Periodic Reporting for period 2 - MLFPM2018 (Machine Learning Frontiers in Precision Medicine)
Reporting period: 2021-01-01 to 2024-03-31
1. C. Cervia-Hasler et al. Persistent complement dysregulation with signs of thromboinflammation in active Long Covid. Science 2024. 383: eadg7942.
2. J. Bordes et al. Automatically annotated motion tracking identifies a distinct social behavioral profile following chronic social defeat stress. Nature Communications 2023; 14: 4319
3. A. Hawkins-Hooker et al. Getting personal with epigenetics: towards individual-specific epigenomic imputation with machine learning. Nature Communications 2023, 14(1)
4. G. Visonà, et al.Multimodal learning in clinical proteomics: enhancing antimicrobial resistance prediction models with chemical information, Bioinformatics 2023, 39(12):btad717
Notably, the work by Visonà et al. is the result of the MLFPM Retreat that took place at the University of Tartu in June 2022. There, the ESRs conducted a hackathon on antimicrobial resistance, where they a team of four of them applied multimodal learning in clinical proteomics and improved antimicrobial resistance prediction from mass spectra by sharing information across drugs.
In addition, MLFPM work has been presented in the form of posters and oral presentations at international workshops and conference (ESR3 at the ISCB42, in June 2021, ESR7 at the 2022 ASHG meeting, ESR9 at ISMB/ECCB 2021, ESR10 at NeurIPS 2021 and the 8th MCAA meeting, ESR12 at EMGM2021, and ESR14 at the 2021 and 2022 AMIA symposia. Notably, ESR9 has won the ‘Best Paper Award’ at CMSB 2023 and ESR12 has been selected as ‘Best Young Scientist bioinformatics long talk’ at EMGM2021.
In total, MLFPM results have been published in 42 papers in peer-reviewed journals, among them Science, Nature Communications, Bioinformatics, PLOS ONE and Briefings in Bioinformatics.
In the course of MLFPM, we have organised three very successful summer schools (one in person event and two virtual ones), as well as the three symposia/conference (one virtual, two in person); https://mlfpm.eu/events/(opens in new window). At all of these events, we were able to feature very reknown experts in the field and advertise the achievements of the network. The events and the recordings of the talks have been met by great interest from the scientific community.
Finally, the ESRs have also been very active in the communication of their work to the public. For example, they participated in the ETH open day “Scientifica 2021”, the European science fair “Science is Wonderful! 2021”, the “my PhD in 180 seconds” competition, Skype a Scientist, La Noche Europea de los Investigadores 2021 and Copenhagen's Culture Night.
* How to make disease risk predictions on hundreds of thousands if not millions of individuals?
* How to find the subsets of most relevant features and take potential non-linear interactions into account?
* How to make any statement about statistical significance of the findings when mining ultra high-dimensional spaces with millions of candidate features combinations?
* How to deal with massively missing data, if half of all data values are unknown?
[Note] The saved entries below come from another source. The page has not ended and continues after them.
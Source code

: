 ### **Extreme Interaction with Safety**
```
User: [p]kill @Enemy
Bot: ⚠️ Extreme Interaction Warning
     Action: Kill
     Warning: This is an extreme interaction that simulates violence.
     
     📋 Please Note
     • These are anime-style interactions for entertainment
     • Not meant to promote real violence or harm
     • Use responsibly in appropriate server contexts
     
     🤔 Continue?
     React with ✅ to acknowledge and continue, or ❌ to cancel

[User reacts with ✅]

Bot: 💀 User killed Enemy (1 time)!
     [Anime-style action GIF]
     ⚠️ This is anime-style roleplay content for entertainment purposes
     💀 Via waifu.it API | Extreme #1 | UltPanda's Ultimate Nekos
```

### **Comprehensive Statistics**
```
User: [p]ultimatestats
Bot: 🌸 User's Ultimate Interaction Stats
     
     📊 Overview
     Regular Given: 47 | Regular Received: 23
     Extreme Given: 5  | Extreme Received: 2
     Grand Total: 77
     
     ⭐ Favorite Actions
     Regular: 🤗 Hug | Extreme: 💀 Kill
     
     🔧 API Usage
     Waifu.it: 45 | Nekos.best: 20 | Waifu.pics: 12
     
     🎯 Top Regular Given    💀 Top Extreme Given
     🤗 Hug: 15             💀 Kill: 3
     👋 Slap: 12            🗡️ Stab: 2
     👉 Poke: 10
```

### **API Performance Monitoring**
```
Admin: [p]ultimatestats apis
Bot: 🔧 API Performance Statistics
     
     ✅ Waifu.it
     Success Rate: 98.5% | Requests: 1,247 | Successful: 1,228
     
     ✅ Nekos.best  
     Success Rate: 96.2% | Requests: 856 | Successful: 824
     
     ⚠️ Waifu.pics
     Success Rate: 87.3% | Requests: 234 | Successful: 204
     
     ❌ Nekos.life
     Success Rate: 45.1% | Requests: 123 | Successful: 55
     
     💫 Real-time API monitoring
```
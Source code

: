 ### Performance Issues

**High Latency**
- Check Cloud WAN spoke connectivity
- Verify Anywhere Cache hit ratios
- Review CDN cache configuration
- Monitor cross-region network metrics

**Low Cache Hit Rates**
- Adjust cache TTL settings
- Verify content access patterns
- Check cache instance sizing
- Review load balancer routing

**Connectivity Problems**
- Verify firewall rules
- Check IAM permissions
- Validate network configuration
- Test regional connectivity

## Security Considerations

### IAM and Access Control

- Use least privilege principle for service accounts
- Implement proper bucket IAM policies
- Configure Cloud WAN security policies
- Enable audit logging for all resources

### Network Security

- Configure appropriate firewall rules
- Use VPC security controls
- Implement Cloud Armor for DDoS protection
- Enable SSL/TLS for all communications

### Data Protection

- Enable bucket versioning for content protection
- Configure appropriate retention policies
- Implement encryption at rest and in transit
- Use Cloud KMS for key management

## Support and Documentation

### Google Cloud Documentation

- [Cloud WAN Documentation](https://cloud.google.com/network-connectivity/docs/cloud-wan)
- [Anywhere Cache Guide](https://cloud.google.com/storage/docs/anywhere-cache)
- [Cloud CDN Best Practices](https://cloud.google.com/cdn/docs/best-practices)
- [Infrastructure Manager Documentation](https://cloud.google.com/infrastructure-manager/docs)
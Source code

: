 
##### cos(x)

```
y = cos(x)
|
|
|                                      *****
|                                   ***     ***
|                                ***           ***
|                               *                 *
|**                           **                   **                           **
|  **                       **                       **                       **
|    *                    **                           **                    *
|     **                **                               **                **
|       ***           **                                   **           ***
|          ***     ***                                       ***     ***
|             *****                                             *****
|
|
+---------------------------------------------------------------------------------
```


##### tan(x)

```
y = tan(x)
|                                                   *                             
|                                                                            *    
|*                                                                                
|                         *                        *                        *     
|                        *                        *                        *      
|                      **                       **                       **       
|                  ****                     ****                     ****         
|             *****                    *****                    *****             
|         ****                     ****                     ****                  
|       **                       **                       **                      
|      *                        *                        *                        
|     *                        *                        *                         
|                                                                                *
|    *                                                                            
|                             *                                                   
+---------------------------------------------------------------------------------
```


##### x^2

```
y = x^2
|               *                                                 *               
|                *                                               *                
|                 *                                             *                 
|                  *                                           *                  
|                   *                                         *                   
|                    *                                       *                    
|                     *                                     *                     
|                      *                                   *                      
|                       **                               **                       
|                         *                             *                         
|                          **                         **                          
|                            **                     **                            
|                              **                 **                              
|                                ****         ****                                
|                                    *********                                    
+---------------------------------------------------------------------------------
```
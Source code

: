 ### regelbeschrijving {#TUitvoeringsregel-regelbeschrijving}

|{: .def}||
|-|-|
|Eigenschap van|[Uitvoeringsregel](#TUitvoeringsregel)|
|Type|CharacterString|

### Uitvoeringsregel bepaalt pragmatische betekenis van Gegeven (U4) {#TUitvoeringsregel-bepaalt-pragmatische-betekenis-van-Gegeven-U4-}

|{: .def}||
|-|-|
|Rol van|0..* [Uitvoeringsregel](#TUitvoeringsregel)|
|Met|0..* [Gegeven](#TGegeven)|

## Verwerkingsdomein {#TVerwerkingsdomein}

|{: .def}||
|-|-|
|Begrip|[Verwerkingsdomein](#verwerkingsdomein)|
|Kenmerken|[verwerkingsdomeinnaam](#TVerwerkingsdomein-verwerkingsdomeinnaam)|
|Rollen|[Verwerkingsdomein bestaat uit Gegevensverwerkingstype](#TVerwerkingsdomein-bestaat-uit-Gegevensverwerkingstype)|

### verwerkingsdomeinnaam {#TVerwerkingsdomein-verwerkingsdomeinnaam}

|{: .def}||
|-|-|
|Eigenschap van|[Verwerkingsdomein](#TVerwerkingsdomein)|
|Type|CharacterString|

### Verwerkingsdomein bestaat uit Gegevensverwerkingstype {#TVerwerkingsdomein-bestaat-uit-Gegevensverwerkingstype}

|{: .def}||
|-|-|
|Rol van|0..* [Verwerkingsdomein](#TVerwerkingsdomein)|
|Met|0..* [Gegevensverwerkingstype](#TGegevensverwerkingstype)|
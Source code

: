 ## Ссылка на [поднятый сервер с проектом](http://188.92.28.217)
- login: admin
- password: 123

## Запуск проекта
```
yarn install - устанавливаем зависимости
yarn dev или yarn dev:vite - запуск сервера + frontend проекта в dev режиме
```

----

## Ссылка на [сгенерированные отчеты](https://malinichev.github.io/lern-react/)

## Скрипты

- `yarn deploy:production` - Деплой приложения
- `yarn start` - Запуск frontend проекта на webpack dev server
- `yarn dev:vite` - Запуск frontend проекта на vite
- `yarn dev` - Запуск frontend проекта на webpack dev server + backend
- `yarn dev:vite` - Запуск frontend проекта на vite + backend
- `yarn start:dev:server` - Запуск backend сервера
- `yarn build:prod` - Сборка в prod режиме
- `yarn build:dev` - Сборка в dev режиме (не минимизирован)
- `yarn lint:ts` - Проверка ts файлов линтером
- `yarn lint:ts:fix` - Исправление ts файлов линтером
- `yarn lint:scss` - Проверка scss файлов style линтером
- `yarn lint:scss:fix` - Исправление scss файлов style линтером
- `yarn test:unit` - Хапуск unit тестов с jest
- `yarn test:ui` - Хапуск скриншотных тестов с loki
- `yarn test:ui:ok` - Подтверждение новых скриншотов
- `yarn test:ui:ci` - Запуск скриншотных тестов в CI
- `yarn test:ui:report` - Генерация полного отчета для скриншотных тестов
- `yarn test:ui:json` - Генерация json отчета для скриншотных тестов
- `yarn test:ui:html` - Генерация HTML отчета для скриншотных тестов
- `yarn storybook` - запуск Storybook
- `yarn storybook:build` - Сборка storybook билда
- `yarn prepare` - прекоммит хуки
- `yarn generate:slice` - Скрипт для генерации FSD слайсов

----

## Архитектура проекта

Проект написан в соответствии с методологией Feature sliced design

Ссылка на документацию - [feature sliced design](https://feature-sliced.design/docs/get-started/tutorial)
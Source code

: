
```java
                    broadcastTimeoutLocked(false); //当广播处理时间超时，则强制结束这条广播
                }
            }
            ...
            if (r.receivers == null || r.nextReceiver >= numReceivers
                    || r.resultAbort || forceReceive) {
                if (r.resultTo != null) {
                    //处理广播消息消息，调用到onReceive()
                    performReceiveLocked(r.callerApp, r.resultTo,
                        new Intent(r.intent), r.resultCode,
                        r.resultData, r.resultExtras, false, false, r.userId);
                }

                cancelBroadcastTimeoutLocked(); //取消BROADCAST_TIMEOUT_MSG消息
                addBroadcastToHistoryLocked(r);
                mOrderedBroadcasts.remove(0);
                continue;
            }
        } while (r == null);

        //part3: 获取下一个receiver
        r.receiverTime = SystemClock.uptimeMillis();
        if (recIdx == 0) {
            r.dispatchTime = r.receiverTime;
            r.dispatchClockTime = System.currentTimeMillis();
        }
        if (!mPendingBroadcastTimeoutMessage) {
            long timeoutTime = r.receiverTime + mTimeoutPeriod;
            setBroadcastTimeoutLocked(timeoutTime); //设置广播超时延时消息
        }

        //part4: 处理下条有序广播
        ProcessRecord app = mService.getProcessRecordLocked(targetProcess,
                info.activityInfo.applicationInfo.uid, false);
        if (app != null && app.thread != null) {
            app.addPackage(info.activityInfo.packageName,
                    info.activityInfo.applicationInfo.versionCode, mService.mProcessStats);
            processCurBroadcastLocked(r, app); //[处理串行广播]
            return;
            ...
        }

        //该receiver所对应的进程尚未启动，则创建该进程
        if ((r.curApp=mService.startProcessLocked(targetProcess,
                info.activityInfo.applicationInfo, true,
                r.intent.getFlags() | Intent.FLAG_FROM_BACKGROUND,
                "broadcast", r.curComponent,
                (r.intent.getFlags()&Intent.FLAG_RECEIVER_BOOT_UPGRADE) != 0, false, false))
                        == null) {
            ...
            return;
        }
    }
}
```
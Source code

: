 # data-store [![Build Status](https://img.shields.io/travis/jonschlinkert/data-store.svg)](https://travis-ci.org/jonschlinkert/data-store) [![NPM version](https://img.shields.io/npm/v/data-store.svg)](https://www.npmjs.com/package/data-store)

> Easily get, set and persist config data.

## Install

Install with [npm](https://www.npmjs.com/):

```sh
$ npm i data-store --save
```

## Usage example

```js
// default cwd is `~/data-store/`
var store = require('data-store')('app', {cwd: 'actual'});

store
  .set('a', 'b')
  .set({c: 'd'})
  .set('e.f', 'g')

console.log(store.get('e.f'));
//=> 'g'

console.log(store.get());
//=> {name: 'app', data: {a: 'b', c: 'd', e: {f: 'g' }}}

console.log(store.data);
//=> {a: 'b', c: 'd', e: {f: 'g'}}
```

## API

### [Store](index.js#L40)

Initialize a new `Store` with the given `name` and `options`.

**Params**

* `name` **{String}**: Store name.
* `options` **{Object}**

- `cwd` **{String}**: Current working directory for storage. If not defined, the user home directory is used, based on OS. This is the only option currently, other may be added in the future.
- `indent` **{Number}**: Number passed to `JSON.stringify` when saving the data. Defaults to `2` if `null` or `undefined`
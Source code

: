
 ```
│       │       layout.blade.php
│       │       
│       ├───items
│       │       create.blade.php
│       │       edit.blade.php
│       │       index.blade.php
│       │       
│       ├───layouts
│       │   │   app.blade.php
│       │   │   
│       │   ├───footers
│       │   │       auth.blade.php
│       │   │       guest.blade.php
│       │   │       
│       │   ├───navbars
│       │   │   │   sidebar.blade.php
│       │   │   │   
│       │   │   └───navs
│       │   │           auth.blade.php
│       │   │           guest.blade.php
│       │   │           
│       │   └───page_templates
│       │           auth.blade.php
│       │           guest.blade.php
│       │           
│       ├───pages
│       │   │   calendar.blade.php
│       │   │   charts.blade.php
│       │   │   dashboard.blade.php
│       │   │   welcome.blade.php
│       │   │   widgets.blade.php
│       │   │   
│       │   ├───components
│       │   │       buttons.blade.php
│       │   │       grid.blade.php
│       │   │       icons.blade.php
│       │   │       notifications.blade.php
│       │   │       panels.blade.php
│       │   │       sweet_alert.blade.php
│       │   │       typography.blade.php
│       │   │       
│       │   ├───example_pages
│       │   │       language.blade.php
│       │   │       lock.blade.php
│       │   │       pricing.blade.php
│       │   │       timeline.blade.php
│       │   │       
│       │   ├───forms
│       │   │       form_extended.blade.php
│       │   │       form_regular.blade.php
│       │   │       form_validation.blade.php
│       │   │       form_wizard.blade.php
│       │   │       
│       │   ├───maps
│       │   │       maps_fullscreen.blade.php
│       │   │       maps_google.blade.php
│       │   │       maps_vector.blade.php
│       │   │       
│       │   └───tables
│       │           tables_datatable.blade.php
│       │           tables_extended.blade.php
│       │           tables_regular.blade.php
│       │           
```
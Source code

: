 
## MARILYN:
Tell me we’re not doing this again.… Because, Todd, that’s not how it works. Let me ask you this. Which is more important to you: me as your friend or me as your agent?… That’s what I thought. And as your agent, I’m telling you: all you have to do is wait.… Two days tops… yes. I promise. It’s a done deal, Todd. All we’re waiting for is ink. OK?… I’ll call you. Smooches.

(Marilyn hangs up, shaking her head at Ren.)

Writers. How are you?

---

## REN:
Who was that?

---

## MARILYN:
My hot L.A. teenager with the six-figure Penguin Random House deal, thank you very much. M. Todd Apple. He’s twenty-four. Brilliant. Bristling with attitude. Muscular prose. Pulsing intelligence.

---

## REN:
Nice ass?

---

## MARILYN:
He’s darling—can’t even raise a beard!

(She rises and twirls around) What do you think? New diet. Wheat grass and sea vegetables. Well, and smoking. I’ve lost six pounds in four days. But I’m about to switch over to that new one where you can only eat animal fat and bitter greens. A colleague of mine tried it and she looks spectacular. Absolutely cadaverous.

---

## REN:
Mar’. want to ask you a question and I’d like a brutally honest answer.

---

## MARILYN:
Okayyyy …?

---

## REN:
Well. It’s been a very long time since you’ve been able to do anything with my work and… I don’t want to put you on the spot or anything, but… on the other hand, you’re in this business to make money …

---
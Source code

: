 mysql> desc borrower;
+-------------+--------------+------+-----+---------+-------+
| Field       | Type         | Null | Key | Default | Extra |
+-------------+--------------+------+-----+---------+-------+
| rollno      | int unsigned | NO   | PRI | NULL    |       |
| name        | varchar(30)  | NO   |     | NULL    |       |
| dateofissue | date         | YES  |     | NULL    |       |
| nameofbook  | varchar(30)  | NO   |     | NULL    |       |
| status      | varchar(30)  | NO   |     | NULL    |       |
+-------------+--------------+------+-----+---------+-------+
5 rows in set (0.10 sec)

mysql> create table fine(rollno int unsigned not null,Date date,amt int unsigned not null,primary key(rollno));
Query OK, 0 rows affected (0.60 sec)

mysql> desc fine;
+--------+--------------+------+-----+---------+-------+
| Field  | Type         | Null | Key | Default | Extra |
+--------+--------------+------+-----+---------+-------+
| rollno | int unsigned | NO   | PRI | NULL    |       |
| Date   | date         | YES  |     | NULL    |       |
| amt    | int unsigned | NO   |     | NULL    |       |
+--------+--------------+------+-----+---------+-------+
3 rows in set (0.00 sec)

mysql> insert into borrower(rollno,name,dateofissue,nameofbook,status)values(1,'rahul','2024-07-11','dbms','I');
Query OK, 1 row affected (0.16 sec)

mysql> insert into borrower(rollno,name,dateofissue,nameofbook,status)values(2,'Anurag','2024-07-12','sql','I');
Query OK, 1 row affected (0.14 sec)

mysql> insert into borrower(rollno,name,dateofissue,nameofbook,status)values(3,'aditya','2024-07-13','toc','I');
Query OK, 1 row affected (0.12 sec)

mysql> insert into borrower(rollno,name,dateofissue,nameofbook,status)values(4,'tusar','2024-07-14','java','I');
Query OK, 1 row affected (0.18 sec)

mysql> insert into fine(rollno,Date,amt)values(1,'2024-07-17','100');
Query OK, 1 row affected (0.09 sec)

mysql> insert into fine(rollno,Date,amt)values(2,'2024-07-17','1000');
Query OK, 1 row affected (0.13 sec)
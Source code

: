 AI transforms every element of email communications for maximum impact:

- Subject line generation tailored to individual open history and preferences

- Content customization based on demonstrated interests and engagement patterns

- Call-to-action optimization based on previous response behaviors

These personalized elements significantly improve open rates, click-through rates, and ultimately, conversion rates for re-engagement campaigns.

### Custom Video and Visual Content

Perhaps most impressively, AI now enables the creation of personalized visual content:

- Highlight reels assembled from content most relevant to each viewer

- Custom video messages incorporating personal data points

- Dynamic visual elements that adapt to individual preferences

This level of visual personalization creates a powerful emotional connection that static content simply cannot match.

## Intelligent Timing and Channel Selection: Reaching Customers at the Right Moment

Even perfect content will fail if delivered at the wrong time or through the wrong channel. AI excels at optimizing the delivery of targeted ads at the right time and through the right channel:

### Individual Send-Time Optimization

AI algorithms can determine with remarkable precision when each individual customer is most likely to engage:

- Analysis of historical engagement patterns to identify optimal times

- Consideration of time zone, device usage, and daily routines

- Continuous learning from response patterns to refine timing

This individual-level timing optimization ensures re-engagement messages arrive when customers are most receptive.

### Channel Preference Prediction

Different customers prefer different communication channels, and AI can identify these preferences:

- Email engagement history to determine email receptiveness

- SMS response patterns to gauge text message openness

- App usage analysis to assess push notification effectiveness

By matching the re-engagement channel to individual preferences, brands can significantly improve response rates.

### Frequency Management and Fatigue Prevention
* How to find causal relationships between features in ultra-high-dimensional cases?
* How to interpret or visualise the results when mining for non-linear higher-dimensional feature combinations?
* How to account for confounding in machine learning on population-scale data?
It is our mission of the “Machine Learning Frontiers in Precision Medicine” ETN to explore these and similar questions. We pursue two central aspects that are fundamental to reach the goal of Precision Medicine:
1. Enabling population-scale genetics through machine learning, i.e. developing machine learning methods that can detect disease-associated patient features in datasets with – ultimately – millions of features for millions of patients. These methods will increase our understanding of the factors involved in diseases and our ability to predict patient phenotypes, in particular disease risks, from their features. (Research Goal 1)
2. Enabling improved medical decision support through health record mining, i.e. developing machine learning methods that can analyse, model and predict the health trajectory, disease progression and therapy potential based on long-term, high-dimensional longitudinal health data for each individual. (Research Goal 2)
Each individual research project has been dedicated to one of the research goals. In particular, ESRs 5, 7, 8, and 14 are developing machine learning techniques for population-level phenotype prediction. ESRs 1, 3, 9, and 12 have been working on disease network discovery, and ESRs 2, 4, 6, 10, 11, and 13 have been working on topics related to health record mining using machine learning.
By applying their developed techniques to SARS-CoV-2, several ESRs have been able to contribute to a better understanding of the disease.